The virus is a common respiratory infection that usually causes mild, cold-like symptoms, but more severe cases in older adults and children. Each year, RSV kills 6,000 to 10,000 seniors and a few hundred children younger than 5, according to the CDC. 

Pfizer and GSK on Wednesday both presented new clinical trial data to the panel, which provided a first glimpse of their shots’ durability after one RSV season. The season typically lasts from October to March in the Northern Hemisphere. 

A single dose of Pfizer’s shot was 78.6% effective in preventing lower respiratory tract disease with three or more symptoms through the middle of a second RSV season, according to new clinical trial results presented Wednesday. That’s down from more than 85% at the end of the first season in older adults. 

Pfizer said that efficacy fell to 48.9% at “mid-season two” for less severe forms of the disease in that age group, down from about 66%.

One dose of GSK’s shot was 78.8% effective against severe RSV disease after two seasons, compared with 94% after one season, the company said Wednesday. Severe disease refers to cases that prevent normal, daily activities.

For less severe RSV disease, efficacy declined to 67.2% over two seasons from 82% after one season.

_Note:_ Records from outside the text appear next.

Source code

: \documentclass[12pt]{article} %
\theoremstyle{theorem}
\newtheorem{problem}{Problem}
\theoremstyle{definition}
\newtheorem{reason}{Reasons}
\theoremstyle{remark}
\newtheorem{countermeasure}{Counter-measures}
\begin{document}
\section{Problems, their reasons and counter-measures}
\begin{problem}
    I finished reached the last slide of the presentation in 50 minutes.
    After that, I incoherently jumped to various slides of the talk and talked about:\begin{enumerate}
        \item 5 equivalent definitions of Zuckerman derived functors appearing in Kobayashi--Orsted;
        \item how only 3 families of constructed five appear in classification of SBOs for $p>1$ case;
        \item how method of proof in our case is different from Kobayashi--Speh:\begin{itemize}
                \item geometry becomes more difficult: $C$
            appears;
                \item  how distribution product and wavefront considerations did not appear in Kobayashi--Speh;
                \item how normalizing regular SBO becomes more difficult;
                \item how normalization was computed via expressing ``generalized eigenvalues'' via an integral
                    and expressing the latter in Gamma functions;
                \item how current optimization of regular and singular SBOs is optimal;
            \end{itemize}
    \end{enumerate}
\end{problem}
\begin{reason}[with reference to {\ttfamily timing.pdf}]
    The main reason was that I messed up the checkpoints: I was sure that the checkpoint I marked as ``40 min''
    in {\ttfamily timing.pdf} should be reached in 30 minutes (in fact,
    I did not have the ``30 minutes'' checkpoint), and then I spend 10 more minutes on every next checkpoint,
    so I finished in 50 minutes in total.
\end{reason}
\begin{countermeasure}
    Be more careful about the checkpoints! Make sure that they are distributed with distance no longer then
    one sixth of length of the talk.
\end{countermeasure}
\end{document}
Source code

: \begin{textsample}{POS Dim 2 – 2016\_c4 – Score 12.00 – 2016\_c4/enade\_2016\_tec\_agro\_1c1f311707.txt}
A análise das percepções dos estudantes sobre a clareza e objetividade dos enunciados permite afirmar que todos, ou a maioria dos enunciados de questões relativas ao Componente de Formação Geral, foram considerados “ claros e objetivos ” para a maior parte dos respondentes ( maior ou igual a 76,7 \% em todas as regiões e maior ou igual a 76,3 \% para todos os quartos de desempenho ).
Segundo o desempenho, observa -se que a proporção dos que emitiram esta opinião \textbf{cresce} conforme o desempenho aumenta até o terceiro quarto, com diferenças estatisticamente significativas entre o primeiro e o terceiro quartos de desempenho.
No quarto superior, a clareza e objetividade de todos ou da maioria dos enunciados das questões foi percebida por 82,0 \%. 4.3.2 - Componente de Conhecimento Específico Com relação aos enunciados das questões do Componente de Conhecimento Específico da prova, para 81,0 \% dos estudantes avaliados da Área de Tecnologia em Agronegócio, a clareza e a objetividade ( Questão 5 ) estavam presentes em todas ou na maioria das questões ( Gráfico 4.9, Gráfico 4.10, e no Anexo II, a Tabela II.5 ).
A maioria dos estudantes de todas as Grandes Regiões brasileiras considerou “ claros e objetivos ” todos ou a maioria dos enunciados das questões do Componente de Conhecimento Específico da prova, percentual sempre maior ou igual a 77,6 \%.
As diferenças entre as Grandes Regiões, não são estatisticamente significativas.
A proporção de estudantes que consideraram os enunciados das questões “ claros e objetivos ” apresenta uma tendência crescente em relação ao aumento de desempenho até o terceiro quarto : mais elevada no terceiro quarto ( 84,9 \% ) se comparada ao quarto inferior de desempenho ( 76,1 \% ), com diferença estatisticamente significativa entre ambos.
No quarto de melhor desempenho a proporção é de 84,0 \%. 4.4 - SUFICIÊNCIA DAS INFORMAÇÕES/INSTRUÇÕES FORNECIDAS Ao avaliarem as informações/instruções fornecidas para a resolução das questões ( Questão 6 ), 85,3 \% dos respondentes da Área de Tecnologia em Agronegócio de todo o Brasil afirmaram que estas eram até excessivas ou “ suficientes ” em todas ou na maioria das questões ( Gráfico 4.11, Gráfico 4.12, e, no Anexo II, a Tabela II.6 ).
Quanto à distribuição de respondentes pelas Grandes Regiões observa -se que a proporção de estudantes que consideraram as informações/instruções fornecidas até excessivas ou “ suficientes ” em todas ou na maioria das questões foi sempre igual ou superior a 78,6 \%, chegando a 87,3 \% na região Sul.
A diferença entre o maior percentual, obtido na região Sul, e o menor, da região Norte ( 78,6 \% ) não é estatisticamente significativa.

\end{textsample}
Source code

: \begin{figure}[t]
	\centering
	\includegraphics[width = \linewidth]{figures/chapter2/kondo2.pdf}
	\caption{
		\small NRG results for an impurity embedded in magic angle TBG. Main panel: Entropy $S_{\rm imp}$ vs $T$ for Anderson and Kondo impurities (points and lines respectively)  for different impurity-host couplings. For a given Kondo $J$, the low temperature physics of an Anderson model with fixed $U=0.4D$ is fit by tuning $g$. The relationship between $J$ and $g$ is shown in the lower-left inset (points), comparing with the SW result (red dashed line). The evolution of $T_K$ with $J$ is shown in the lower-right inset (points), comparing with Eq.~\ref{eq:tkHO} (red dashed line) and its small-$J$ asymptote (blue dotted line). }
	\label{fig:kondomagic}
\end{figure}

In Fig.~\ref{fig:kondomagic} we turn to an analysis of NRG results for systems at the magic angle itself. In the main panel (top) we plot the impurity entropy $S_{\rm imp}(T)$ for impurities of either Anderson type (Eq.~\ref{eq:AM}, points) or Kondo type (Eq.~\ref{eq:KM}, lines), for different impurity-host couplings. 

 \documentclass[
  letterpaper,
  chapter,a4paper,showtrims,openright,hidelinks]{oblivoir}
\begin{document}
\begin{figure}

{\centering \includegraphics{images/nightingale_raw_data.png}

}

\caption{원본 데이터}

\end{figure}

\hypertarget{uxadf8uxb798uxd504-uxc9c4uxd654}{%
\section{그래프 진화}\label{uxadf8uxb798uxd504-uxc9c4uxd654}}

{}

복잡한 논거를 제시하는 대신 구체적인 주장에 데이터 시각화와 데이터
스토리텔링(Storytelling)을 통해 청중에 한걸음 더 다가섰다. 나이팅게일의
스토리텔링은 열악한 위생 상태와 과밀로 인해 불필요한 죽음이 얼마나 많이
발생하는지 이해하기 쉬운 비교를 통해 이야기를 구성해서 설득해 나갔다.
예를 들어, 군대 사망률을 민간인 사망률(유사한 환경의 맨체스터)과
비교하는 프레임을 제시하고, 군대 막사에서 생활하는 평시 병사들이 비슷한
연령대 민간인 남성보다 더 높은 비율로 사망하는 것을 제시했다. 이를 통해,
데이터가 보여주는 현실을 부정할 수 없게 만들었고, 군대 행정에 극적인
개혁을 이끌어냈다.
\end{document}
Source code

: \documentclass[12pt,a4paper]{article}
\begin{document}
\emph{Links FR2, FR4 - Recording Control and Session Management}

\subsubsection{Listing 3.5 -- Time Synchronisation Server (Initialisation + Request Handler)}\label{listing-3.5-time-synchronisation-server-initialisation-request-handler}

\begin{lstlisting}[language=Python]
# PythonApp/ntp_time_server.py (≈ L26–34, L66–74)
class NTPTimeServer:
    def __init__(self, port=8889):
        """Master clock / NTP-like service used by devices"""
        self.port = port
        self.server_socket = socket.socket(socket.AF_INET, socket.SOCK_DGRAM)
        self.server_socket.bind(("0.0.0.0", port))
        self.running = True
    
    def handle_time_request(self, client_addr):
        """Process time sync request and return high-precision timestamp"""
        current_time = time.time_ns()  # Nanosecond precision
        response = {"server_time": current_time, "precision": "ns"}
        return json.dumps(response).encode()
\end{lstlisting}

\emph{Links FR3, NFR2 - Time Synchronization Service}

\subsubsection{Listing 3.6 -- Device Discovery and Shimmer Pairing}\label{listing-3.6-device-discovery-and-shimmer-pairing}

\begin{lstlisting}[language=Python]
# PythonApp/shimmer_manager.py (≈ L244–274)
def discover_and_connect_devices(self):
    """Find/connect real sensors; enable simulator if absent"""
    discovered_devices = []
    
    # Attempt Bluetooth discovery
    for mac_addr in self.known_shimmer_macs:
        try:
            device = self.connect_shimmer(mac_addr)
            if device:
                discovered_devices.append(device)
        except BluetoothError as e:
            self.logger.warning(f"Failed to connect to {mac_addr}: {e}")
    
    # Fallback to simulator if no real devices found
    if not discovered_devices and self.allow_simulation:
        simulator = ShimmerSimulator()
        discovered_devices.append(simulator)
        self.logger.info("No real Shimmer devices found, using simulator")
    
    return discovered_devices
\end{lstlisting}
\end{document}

Dr. Michael Melgar, a CDC medical officer who evaluated data on both shots, noted during a public meeting that both Pfizer and GSK still lack efficacy data on subgroups of the elderly population at the highest risk of severe RSV. 

Melgar said adults ages 75 and older and those with an underlying medical condition are underrepresented in the phase three clinical trials from both companies. Seniors with a weak immune system were excluded from the trials altogether, he said. 

Both companies said studies on those populations are ongoing. 

It’s still unclear how much the shots will cost. GSK said it will price its vaccine between $200 and $295. Pfizer said it will price its shot between $180 to $270.

The companies declined to guarantee the pricing.

The shots would help the U.S. combat the upcoming RSV season in the fall after an unusually severe RSV season last year. 

Cases of the virus in children and older adults overwhelmed hospitals across the country, largely because the public stopped practicing Covid pandemic health measures that had helped keep the spread of RSV low.